Sydney Harbour Defence sites have hosted trials of new Seabin Smart Technology, successfully removing 2,920 kilograms of plastic, fuels and detergents from the waterway in the past 12 months — equating to 140kg of waste per week and one item of plastic every 40 seconds.
Officials are now planning to expand the technology to support broader waste removal projects.
According to Minister for Defence Industry and Minister for Science and Technology Melissa Price, three permanent units would be maintained at Sydney’s Garden Island.
“Over a two-week period, the Seabins captured 6,198 items of waste from Sydney Harbour, including 3,500 microfibres and microplastics, and 2,000 unidentifiable pieces of plastic waste,” Minister Price noted.

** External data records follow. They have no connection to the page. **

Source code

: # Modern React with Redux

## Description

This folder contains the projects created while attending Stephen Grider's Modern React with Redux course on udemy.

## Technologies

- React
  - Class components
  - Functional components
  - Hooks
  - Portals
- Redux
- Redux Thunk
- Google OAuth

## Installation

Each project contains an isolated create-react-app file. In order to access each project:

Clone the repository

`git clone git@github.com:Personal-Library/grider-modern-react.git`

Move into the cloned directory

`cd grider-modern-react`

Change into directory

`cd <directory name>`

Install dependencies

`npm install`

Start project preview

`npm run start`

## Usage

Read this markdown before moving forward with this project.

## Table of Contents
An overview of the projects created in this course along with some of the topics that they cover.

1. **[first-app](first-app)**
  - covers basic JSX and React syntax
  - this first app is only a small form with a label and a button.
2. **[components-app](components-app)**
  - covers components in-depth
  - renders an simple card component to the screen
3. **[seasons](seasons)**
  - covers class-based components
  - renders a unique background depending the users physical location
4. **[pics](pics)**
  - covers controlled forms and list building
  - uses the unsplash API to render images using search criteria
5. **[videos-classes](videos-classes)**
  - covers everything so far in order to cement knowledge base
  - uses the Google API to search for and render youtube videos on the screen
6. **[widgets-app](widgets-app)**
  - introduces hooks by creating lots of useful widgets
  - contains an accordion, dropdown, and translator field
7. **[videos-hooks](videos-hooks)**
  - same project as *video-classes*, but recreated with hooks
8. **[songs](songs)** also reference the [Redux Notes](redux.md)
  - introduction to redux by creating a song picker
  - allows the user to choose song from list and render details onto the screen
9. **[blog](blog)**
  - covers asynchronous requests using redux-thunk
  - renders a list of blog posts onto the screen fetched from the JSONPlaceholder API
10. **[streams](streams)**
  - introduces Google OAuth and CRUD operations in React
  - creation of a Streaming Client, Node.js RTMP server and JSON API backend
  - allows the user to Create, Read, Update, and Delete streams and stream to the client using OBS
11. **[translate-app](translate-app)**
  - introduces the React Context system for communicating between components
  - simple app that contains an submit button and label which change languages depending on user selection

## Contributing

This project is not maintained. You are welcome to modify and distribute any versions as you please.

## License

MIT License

“This is Australian technology which costs as little as $1 a day to run and which can have huge dividends for the environment.”
Minister for the Environment Sussan Ley said the one-year trial, supported by industry partners Veolia Environmental Services and BGIS, demonstrated the government’s commitment to addressing key environmental challenges.
“We can’t keep putting plastic in our oceans and it starts by getting our waste into the recycling bin where it belongs,” Minister Ley said.
“We have made waste and recycling a national priority and it is one that requires us all to get involved. The Remade in Australia recycling campaign is an important reminder of the role consumers can play as we transform the nation’s recycling capacity and take responsibility for our waste.
“Industry is certainly stepping up at the same time and innovative technology like the Seabin is another important example.”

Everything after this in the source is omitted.